▶ **Task requirements**
Restate word for word the entries below, starting with the line with "Has mumps been" and continuing through the line with "needs its own". Include both of those lines and no others.

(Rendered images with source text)
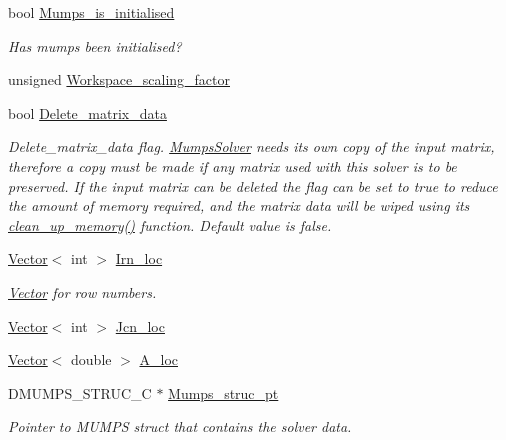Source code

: \begin{DoxyCompactItemize}
bool \hyperlink{classoomph_1_1MumpsSolver_a3512c04b1bfcf11064c0da453ba34806}{Mumps\+\_\+is\+\_\+initialised}
\begin{DoxyCompactList}\small\item\em Has mumps been initialised? \end{DoxyCompactList}\item 
unsigned \hyperlink{classoomph_1_1MumpsSolver_a78d0283ea0263a5b31b7662d7abdfcb8}{Workspace\+\_\+scaling\+\_\+factor}
\item 
bool \hyperlink{classoomph_1_1MumpsSolver_a88430ee69fb2015c48ec123b26e019e9}{Delete\+\_\+matrix\+\_\+data}
\begin{DoxyCompactList}\small\item\em Delete\+\_\+matrix\+\_\+data flag. \hyperlink{classoomph_1_1MumpsSolver}{Mumps\+Solver} needs its own copy of the input matrix, therefore a copy must be made if any matrix used with this solver is to be preserved. If the input matrix can be deleted the flag can be set to true to reduce the amount of memory required, and the matrix data will be wiped using its \hyperlink{classoomph_1_1MumpsSolver_adc1541e4a9cbbe9c641f988380618713}{clean\+\_\+up\+\_\+memory()} function. Default value is false. \end{DoxyCompactList}\item 
\hyperlink{classoomph_1_1Vector}{Vector}$<$ int $>$ \hyperlink{classoomph_1_1MumpsSolver_a969c7e01bcce31a946e01f03953e0745}{Irn\+\_\+loc}
\begin{DoxyCompactList}\small\item\em \hyperlink{classoomph_1_1Vector}{Vector} for row numbers. \end{DoxyCompactList}\item 
\hyperlink{classoomph_1_1Vector}{Vector}$<$ int $>$ \hyperlink{classoomph_1_1MumpsSolver_a593d7783708440445e09b6d595168cce}{Jcn\+\_\+loc}
\item 
\hyperlink{classoomph_1_1Vector}{Vector}$<$ double $>$ \hyperlink{classoomph_1_1MumpsSolver_a5b40d6e4d26ada5edef87bc1fa511d06}{A\+\_\+loc}
\item 
D\+M\+U\+M\+P\+S\+\_\+\+S\+T\+R\+U\+C\+\_\+C $\ast$ \hyperlink{classoomph_1_1MumpsSolver_a0cf148106cf3cc86e238ae4f289be0f8}{Mumps\+\_\+struc\+\_\+pt}
\begin{DoxyCompactList}\small\item\em Pointer to M\+U\+M\+PS struct that contains the solver data. \end{DoxyCompactList}\end{DoxyCompactItemize}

▶ **Answer space**
\begin{DoxyCompactList}\small\item\em Has mumps been initialised? \end{DoxyCompactList}\item 
unsigned \hyperlink{classoomph_1_1MumpsSolver_a78d0283ea0263a5b31b7662d7abdfcb8}{Workspace\+\_\+scaling\+\_\+factor}
\item 
bool \hyperlink{classoomph_1_1MumpsSolver_a88430ee69fb2015c48ec123b26e019e9}{Delete\+\_\+matrix\+\_\+data}
\begin{DoxyCompactList}\small\item\em Delete\+\_\+matrix\+\_\+data flag. \hyperlink{classoomph_1_1MumpsSolver}{Mumps\+Solver} needs its own copy of the input matrix, therefore a copy must be made if any matrix used with this solver is to be preserved. If the input matrix can be deleted the flag can be set to true to reduce the amount of memory required, and the matrix data will be wiped using its \hyperlink{classoomph_1_1MumpsSolver_adc1541e4a9cbbe9c641f988380618713}{clean\+\_\+up\+\_\+memory()} function. Default value is false. \end{DoxyCompactList}\item 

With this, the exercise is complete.